- Opening Delimiter -

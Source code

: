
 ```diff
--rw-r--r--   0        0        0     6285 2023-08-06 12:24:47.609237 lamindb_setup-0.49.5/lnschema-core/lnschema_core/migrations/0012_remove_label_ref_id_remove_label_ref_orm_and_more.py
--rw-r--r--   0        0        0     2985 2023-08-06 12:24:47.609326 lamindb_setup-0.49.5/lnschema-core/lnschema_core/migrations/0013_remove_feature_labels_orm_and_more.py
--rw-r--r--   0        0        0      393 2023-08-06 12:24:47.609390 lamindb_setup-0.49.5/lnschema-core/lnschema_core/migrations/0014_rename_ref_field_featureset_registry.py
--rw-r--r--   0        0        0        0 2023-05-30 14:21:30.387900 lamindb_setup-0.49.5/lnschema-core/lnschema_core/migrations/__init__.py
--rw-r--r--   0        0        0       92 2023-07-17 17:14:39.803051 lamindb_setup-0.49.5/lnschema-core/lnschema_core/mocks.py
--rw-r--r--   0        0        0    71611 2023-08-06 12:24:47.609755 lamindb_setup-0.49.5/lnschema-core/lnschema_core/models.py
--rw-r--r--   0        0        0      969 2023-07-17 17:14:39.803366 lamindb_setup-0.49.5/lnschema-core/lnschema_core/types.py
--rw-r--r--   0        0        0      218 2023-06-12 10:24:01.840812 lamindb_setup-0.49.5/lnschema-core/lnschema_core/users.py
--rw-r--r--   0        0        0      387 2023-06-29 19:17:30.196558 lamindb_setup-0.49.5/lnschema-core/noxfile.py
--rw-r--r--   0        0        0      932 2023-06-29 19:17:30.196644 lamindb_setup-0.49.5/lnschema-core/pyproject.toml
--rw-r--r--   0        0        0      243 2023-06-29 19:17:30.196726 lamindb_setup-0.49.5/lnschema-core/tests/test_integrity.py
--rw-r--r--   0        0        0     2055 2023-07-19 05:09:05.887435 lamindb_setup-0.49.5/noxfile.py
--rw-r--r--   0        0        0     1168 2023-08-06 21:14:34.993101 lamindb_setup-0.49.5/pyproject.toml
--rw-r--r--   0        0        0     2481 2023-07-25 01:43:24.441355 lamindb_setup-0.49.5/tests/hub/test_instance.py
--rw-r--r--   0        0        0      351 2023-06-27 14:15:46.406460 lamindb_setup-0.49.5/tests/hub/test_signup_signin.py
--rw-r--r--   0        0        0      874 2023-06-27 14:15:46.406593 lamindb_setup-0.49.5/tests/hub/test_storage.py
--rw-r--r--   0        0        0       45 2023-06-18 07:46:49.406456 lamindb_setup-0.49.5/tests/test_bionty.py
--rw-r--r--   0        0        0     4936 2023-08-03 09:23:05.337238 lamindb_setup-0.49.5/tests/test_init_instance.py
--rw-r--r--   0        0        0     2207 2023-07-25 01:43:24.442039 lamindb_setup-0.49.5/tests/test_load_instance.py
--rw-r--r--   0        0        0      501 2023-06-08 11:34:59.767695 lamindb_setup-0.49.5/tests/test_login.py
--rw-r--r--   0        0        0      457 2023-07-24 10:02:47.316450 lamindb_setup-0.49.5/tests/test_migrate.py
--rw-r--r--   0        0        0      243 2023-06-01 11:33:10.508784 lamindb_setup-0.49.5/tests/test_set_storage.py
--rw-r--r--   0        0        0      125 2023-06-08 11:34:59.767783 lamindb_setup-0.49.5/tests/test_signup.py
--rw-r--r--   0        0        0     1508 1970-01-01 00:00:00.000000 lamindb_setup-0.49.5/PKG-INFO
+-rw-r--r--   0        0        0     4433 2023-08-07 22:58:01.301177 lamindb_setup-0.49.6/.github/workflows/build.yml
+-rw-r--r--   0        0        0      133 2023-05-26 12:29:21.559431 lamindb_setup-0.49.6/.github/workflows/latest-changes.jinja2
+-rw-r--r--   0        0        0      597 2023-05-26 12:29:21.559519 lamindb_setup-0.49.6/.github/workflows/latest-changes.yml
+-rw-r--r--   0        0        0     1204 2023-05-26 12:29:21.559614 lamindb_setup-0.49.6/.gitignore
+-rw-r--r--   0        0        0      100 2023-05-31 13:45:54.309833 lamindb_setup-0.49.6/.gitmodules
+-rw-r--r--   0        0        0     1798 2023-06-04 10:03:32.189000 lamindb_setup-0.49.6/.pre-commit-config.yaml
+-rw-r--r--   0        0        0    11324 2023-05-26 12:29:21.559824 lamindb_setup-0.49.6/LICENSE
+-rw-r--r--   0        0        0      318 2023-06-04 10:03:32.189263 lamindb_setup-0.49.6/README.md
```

- Closing Delimiter -

◆ **What is needed**: Restate the entire listing verbatim.

◆ **Solution to this task**:
Source code

:
 ```diff
--rw-r--r--   0        0        0     6285 2023-08-06 12:24:47.609237 lamindb_setup-0.49.5/lnschema-core/lnschema_core/migrations/0012_remove_label_ref_id_remove_label_ref_orm_and_more.py
--rw-r--r--   0        0        0     2985 2023-08-06 12:24:47.609326 lamindb_setup-0.49.5/lnschema-core/lnschema_core/migrations/0013_remove_feature_labels_orm_and_more.py
--rw-r--r--   0        0        0      393 2023-08-06 12:24:47.609390 lamindb_setup-0.49.5/lnschema-core/lnschema_core/migrations/0014_rename_ref_field_featureset_registry.py
--rw-r--r--   0        0        0        0 2023-05-30 14:21:30.387900 lamindb_setup-0.49.5/lnschema-core/lnschema_core/migrations/__init__.py
--rw-r--r--   0        0        0       92 2023-07-17 17:14:39.803051 lamindb_setup-0.49.5/lnschema-core/lnschema_core/mocks.py
--rw-r--r--   0        0        0    71611 2023-08-06 12:24:47.609755 lamindb_setup-0.49.5/lnschema-core/lnschema_core/models.py
--rw-r--r--   0        0        0      969 2023-07-17 17:14:39.803366 lamindb_setup-0.49.5/lnschema-core/lnschema_core/types.py
--rw-r--r--   0        0        0      218 2023-06-12 10:24:01.840812 lamindb_setup-0.49.5/lnschema-core/lnschema_core/users.py
--rw-r--r--   0        0        0      387 2023-06-29 19:17:30.196558 lamindb_setup-0.49.5/lnschema-core/noxfile.py
--rw-r--r--   0        0        0      932 2023-06-29 19:17:30.196644 lamindb_setup-0.49.5/lnschema-core/pyproject.toml
--rw-r--r--   0        0        0      243 2023-06-29 19:17:30.196726 lamindb_setup-0.49.5/lnschema-core/tests/test_integrity.py
--rw-r--r--   0        0        0     2055 2023-07-19 05:09:05.887435 lamindb_setup-0.49.5/noxfile.py
--rw-r--r--   0        0        0     1168 2023-08-06 21:14:34.993101 lamindb_setup-0.49.5/pyproject.toml
--rw-r--r--   0        0        0     2481 2023-07-25 01:43:24.441355 lamindb_setup-0.49.5/tests/hub/test_instance.py
--rw-r--r--   0        0        0      351 2023-06-27 14:15:46.406460 lamindb_setup-0.49.5/tests/hub/test_signup_signin.py
--rw-r--r--   0        0        0      874 2023-06-27 14:15:46.406593 lamindb_setup-0.49.5/tests/hub/test_storage.py
--rw-r--r--   0        0        0       45 2023-06-18 07:46:49.406456 lamindb_setup-0.49.5/tests/test_bionty.py
--rw-r--r--   0        0        0     4936 2023-08-03 09:23:05.337238 lamindb_setup-0.49.5/tests/test_init_instance.py
--rw-r--r--   0        0        0     2207 2023-07-25 01:43:24.442039 lamindb_setup-0.49.5/tests/test_load_instance.py
--rw-r--r--   0        0        0      501 2023-06-08 11:34:59.767695 lamindb_setup-0.49.5/tests/test_login.py
--rw-r--r--   0        0        0      457 2023-07-24 10:02:47.316450 lamindb_setup-0.49.5/tests/test_migrate.py
--rw-r--r--   0        0        0      243 2023-06-01 11:33:10.508784 lamindb_setup-0.49.5/tests/test_set_storage.py
--rw-r--r--   0        0        0      125 2023-06-08 11:34:59.767783 lamindb_setup-0.49.5/tests/test_signup.py
--rw-r--r--   0        0        0     1508 1970-01-01 00:00:00.000000 lamindb_setup-0.49.5/PKG-INFO
+-rw-r--r--   0        0        0     4433 2023-08-07 22:58:01.301177 lamindb_setup-0.49.6/.github/workflows/build.yml
+-rw-r--r--   0        0        0      133 2023-05-26 12:29:21.559431 lamindb_setup-0.49.6/.github/workflows/latest-changes.jinja2
+-rw-r--r--   0        0        0      597 2023-05-26 12:29:21.559519 lamindb_setup-0.49.6/.github/workflows/latest-changes.yml
+-rw-r--r--   0        0        0     1204 2023-05-26 12:29:21.559614 lamindb_setup-0.49.6/.gitignore
+-rw-r--r--   0        0        0      100 2023-05-31 13:45:54.309833 lamindb_setup-0.49.6/.gitmodules
+-rw-r--r--   0        0        0     1798 2023-06-04 10:03:32.189000 lamindb_setup-0.49.6/.pre-commit-config.yaml
+-rw-r--r--   0        0        0    11324 2023-05-26 12:29:21.559824 lamindb_setup-0.49.6/LICENSE
+-rw-r--r--   0        0        0      318 2023-06-04 10:03:32.189263 lamindb_setup-0.49.6/README.md
```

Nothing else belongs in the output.